(Source records)

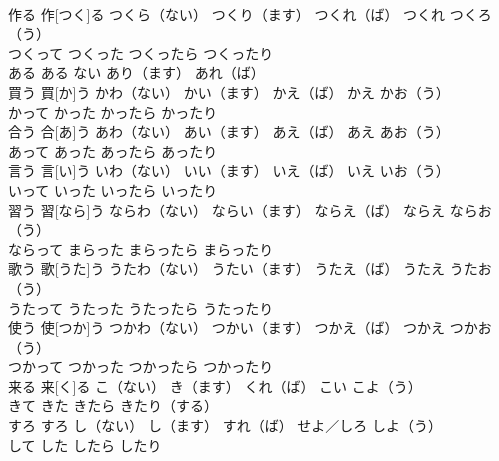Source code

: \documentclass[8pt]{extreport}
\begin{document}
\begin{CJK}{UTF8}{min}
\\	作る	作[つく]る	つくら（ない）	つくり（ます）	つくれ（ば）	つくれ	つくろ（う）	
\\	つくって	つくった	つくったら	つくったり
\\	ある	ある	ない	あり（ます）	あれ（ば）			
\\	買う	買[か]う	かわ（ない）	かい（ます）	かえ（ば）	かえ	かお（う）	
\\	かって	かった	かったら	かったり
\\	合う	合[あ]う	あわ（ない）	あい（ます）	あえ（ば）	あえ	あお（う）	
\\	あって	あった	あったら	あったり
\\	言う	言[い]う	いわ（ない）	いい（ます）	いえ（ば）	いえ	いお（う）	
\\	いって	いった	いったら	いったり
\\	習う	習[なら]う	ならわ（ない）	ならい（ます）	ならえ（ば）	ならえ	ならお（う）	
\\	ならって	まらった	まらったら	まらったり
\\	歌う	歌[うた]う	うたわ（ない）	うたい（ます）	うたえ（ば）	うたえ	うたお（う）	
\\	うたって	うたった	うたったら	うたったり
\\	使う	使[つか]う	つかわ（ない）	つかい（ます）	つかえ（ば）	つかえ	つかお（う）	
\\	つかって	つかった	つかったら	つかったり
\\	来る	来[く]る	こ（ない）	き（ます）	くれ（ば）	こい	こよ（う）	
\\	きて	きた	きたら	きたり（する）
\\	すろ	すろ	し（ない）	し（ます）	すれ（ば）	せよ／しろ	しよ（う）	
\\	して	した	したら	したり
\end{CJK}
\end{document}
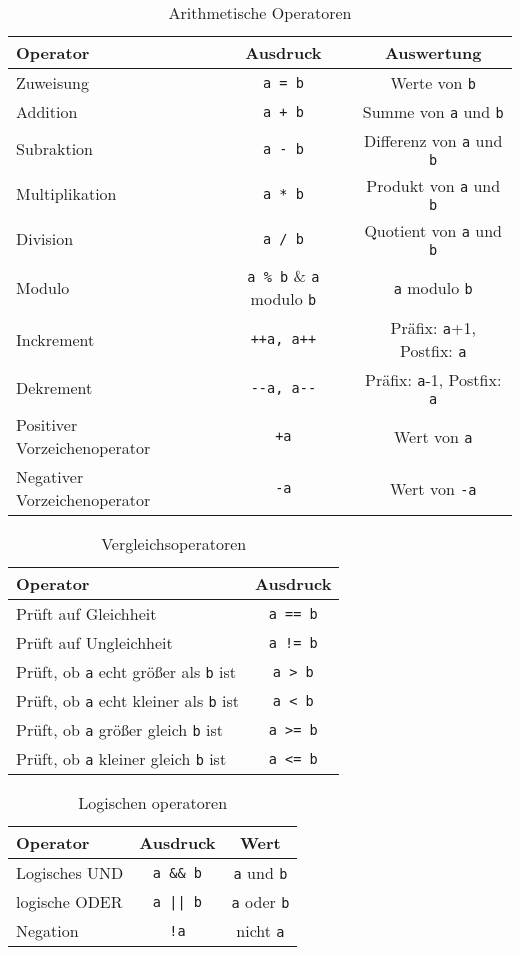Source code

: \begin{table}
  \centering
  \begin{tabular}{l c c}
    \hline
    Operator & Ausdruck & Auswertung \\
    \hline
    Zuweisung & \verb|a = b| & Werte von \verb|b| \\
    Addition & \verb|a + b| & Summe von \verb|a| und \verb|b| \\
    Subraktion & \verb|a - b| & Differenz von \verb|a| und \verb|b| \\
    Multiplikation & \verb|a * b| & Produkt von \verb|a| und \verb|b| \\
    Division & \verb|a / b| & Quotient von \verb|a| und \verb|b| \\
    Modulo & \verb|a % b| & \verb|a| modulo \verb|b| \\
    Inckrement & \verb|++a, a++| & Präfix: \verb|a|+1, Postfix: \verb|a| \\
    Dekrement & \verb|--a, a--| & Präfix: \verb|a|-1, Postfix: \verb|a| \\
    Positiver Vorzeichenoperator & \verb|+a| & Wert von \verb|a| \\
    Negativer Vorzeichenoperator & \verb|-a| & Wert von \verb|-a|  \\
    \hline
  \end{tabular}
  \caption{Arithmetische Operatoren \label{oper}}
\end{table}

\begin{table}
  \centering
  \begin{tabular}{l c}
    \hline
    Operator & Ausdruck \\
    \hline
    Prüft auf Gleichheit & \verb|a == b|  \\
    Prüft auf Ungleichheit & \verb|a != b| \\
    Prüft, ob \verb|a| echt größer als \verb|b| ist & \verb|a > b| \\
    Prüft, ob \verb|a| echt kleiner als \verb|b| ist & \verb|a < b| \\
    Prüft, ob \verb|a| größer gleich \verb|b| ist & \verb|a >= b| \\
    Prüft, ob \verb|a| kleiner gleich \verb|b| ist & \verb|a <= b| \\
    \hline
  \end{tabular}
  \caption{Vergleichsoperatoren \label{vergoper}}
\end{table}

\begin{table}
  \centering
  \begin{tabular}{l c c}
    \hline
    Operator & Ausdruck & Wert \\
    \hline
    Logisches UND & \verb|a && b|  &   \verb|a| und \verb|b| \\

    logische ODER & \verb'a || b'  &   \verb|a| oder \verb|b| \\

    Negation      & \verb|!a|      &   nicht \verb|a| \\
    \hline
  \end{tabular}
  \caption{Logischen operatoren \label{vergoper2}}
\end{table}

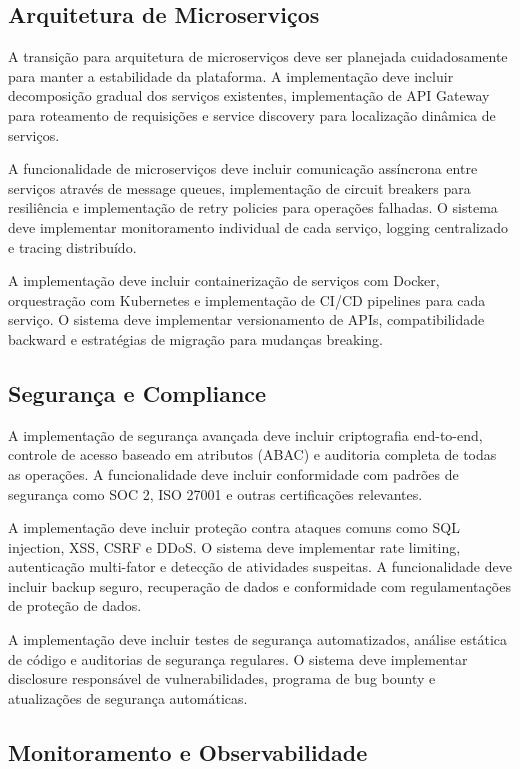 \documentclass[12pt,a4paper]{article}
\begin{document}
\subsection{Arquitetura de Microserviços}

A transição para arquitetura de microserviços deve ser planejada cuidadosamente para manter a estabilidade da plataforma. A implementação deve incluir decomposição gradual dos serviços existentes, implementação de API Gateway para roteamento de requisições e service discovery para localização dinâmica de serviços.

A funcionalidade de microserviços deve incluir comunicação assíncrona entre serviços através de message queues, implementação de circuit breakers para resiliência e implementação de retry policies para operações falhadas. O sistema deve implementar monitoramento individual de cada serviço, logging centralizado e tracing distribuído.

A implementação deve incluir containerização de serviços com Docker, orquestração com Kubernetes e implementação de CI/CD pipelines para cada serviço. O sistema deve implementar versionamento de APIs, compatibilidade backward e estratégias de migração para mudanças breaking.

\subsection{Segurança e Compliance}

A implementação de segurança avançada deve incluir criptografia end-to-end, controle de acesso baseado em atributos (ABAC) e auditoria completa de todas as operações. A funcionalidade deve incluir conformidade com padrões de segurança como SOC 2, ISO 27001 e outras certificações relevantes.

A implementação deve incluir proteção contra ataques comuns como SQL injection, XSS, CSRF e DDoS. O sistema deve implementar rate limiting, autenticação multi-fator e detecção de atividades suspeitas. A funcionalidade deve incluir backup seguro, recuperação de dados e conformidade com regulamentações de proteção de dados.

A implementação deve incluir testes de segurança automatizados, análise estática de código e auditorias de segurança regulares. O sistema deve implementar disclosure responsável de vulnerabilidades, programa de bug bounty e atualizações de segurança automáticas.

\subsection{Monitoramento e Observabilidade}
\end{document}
...
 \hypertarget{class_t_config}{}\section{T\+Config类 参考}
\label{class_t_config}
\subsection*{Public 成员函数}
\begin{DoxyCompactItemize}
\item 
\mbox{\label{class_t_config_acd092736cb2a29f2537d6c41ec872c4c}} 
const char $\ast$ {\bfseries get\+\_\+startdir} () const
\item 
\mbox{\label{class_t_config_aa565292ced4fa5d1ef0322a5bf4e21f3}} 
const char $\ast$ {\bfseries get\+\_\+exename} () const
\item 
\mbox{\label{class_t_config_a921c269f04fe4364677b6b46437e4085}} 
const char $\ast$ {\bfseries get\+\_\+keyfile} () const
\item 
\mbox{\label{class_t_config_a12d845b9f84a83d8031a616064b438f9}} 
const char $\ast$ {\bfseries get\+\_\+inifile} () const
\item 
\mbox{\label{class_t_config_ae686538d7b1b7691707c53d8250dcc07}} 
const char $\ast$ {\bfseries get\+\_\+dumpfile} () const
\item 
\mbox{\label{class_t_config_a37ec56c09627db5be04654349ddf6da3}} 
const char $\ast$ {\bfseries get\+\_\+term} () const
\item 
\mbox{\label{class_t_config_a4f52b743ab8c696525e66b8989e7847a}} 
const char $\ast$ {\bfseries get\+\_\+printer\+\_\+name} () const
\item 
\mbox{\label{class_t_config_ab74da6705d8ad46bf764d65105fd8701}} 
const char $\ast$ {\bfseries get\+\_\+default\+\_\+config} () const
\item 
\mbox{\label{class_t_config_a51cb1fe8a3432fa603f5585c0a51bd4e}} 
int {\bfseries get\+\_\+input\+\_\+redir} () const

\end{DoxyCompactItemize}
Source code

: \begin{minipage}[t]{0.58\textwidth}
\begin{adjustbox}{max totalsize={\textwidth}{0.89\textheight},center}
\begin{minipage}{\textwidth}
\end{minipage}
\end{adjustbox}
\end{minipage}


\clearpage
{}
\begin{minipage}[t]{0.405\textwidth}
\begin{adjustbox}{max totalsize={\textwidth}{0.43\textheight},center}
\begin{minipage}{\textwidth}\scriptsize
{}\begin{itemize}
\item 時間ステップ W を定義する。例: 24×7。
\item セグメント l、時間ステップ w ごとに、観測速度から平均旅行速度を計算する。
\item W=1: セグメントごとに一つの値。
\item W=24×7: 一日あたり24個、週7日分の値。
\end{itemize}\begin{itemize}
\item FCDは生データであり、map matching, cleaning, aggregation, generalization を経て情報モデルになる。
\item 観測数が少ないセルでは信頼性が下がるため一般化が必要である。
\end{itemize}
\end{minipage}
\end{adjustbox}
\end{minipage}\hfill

* DESCRIPTION OF THE TASK:
Every line of the data that includes the word "minipage" should be copied.

* SOLUTION FOR THIS EXERCISE:
: \begin{minipage}[t]{0.58\textwidth}
\begin{minipage}{\textwidth}
\end{minipage}
\end{minipage}
\begin{minipage}[t]{0.405\textwidth}
\begin{minipage}{\textwidth}\scriptsize
\end{minipage}
\end{minipage}\hfill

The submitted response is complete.